- **ASSIGNMENT**: Print every entry exactly once more, omitting each picture.

- **DATA FOR THIS TASK**:

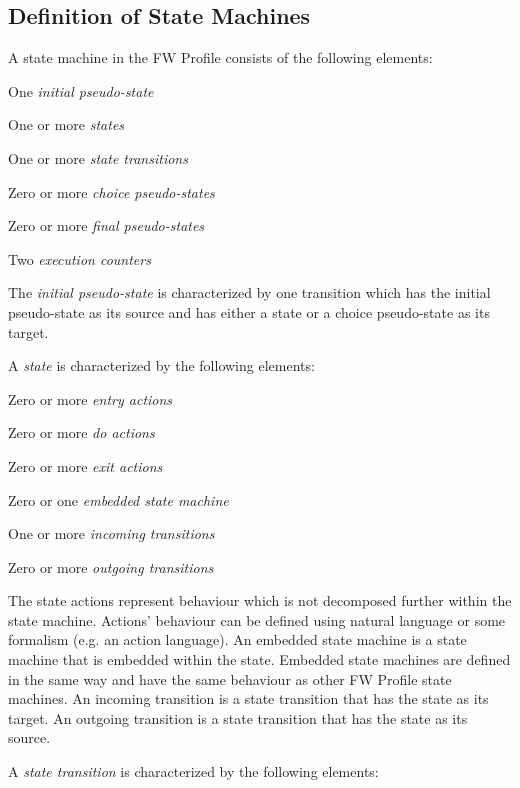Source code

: \subsection{Definition of State Machines}
A state machine in the FW Profile consists of the following elements:

\begin{fw_itemize}
\item One \emph{initial pseudo-state}
\item One or more \emph{states}
\item One or more \emph{state transitions}
\item Zero or more \emph{choice pseudo-states}
\item Zero or more \emph{final pseudo-states}
\item Two \emph{execution counters}
\end{fw_itemize}

The \emph{initial pseudo-state} is characterized by one transition which has the initial pseudo-state as its source and has either a state or a choice pseudo-state as its target.

A \emph{state} is characterized by the following elements:

\begin{fw_itemize}
\item Zero or more \emph{entry actions}
\item Zero or more \emph{do actions}
\item Zero or more \emph{exit actions}
\item Zero or one \emph{embedded state machine}
\item One or more \emph{incoming transitions} 
\item Zero or more \emph{outgoing transitions}
\end{fw_itemize}

The state actions represent behaviour which is not decomposed further within the state machine. Actions' behaviour can be defined using natural 
language or some formalism (e.g. an action language). An embedded state machine is a state machine that is embedded within the state. Embedded state 
machines are defined in the same way and have the same behaviour as other FW Profile state machines. An incoming transition is a state transition that 
has the state as its target. An outgoing transition is a state transition that has the state as its source. 

A \emph{state transition} is characterized by the following elements:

- **RESULT OF THE EXERCISE**:
Source code

: \subsection{Definition of State Machines}
A state machine in the FW Profile consists of the following elements:

\begin{fw_itemize}
\item One \emph{initial pseudo-state}
\item One or more \emph{states}
\item One or more \emph{state transitions}
\item Zero or more \emph{choice pseudo-states}
\item Zero or more \emph{final pseudo-states}
\item Two \emph{execution counters}
\end{fw_itemize}

The \emph{initial pseudo-state} is characterized by one transition which has the initial pseudo-state as its source and has either a state or a choice pseudo-state as its target.

A \emph{state} is characterized by the following elements:

\begin{fw_itemize}
\item Zero or more \emph{entry actions}
\item Zero or more \emph{do actions}
\item Zero or more \emph{exit actions}
\item Zero or one \emph{embedded state machine}
\item One or more \emph{incoming transitions} 
\item Zero or more \emph{outgoing transitions}
\end{fw_itemize}

The state actions represent behaviour which is not decomposed further within the state machine. Actions' behaviour can be defined using natural 
language or some formalism (e.g. an action language). An embedded state machine is a state machine that is embedded within the state. Embedded state 
machines are defined in the same way and have the same behaviour as other FW Profile state machines. An incoming transition is a state transition that 
has the state as its target. An outgoing transition is a state transition that has the state as its source. 

A \emph{state transition} is characterized by the following elements:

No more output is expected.